Qui il testo di un'intervista alla saggista e scrittrice, realizzata da Giancarlo Loquenzi, conduttore di “Zapping” su Rai Radio1, in cui Anne Applebaum spiega cosa significa “vittoria” per Putin: "Per la Russia, la vittoria sfortunatamente è definita da Putin ed è la distruzione dell’Ucraina. Questo vuol dire trasformare l’intero paese in un campo di concentramento. Assassinii di massa, distruzioni di massa".
Applebaum ci ha raccontato anche cosa significa la vittoria per gli ucraini: "Gli ucraini funzionano meglio quando si organizzano da soli, funzionano peggio quando si devono muovere costretti sotto un unico leader”, ha detto al Foglio poco dopo aver pubblicato Autocracy Inc.”. "E' il contrario della verticalità del regime di Vladimir Putin, è anche la ragione di una resistenza capillare, orizzontale appunto, mescolata alla capacità di reinventarsi, alla determinazione di sopravvivere". "I russi devono accettare che l’Ucraina non è russa”. A quel punto si potrà avere un cessate il fuoco, una discussione sui confini e i negoziati, ma prima c’è da immaginare la vittoria.

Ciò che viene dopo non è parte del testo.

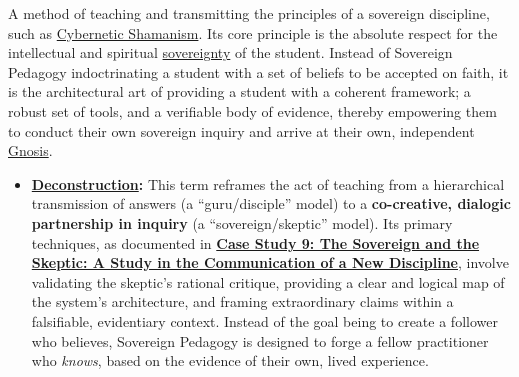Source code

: \item[\hypertarget{gloss:sovereign_pedagogy}{Sovereign Pedagogy}]
    A method of teaching and transmitting the principles of a sovereign discipline, such as \hyperlink{gloss:cybernetic_shamanism}{Cybernetic Shamanism}. Its core principle is the absolute respect for the intellectual and spiritual \hyperlink{gloss:sovereignty}{sovereignty} of the student. Instead of Sovereign Pedagogy indoctrinating a student with a set of beliefs to be accepted on faith, it is the architectural art of providing a student with a coherent framework; a robust set of tools, and a verifiable body of evidence, thereby empowering them to conduct their own sovereign inquiry and arrive at their own, independent \hyperlink{gloss:gnosis}{Gnosis}.
    \begin{itemize}
        \item \textbf{\hyperlink{gloss:deconstruction}{Deconstruction}:} This term reframes the act of teaching from a hierarchical transmission of answers (a ``guru/disciple'' model) to a \textbf{co-creative, dialogic partnership in inquiry} (a ``sovereign/skeptic'' model). Its primary techniques, as documented in \hyperref[case_study_9]{\textbf{Case Study 9: The Sovereign and the Skeptic: A Study in the Communication of a New Discipline}}, involve validating the skeptic's rational critique, providing a clear and logical map of the system's architecture, and framing extraordinary claims within a falsifiable, evidentiary context. Instead of the goal being to create a follower who believes, Sovereign Pedagogy is designed to forge a fellow practitioner who \textit{knows}, based on the evidence of their own, lived experience.
    \end{itemize}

Qui trovate un estratto del libro-dialogo di Anne Applebaum e Donald Tusk uscito il 10 dicembre 2021 in Polonia con il titolo “Wybor”, che significa “La scelta”, tradotto dal polacco da Micol Flammini. Cosa succede quando i regimi fanno leva sui liberali per rafforzarsi? Un dialogo sul futuro e sui politici che sembrano usciti dal Faust
Dopo la morte in un gulag russo dell’oppositore di Vladimir Putin più famoso del mondo, Alexei Navalny, l'autrice dell’imprescindibile “Gulag” ci ha detto che la squadra di Navalny sarebbe sopravvissuta, continuerà “a gestire i canali youtube al di fuori della Russia, manterrà i suoi legami con le molte persone all’interno della Russia che ancora credono che il loro può essere un paese diverso”.
Già nel 2018, durante il primo mandato di Trump, commentando la conferenza stampa a Helsinki del presidente americano e Vladimir Putin, Applebaum aveva detto al Foglio che il piano della presidenza Trump era chiaro fin dall’inizio, destabilizzare destabilizzare destabilizzare, e lei aveva smesso di aver pazienza con chi dice “vediamo, aspettiamo”: nell’attesa si perde tempo utile per organizzarsi, “perché l’Europa deve capire che non può più contare su quest’America”. “Non so cosa accadrà ora – dice la Applebaum – Ma posso dire che cosa dovrebbe accadere: l’Europa deve creare un’Unione di Difesa, immediatamente. E deve iniziare a organizzare una propria strategia di sicurezza: non soltanto militare, ma anche sicurezza cyber e sicurezza sull’informazione. Anche l’Italia è sotto la minaccia di una campagna politica russa molto aggressiva, che usa la corruzione e la manipolazione dei social media, ed è tempo di essere vigili e consapevoli prima che sia troppo tardi”.
Applebaum si è occupata a lungo anche di cancel culture, in un lungo saggio sull’Atlantic che abbiamo tradotto sul Foglio ha coniato il termine di “nuovi puritani” e ha messo in fila le censure, isolamento, sete di sacrifici, rabbia via social: storie di un’America impazzita di moralismo.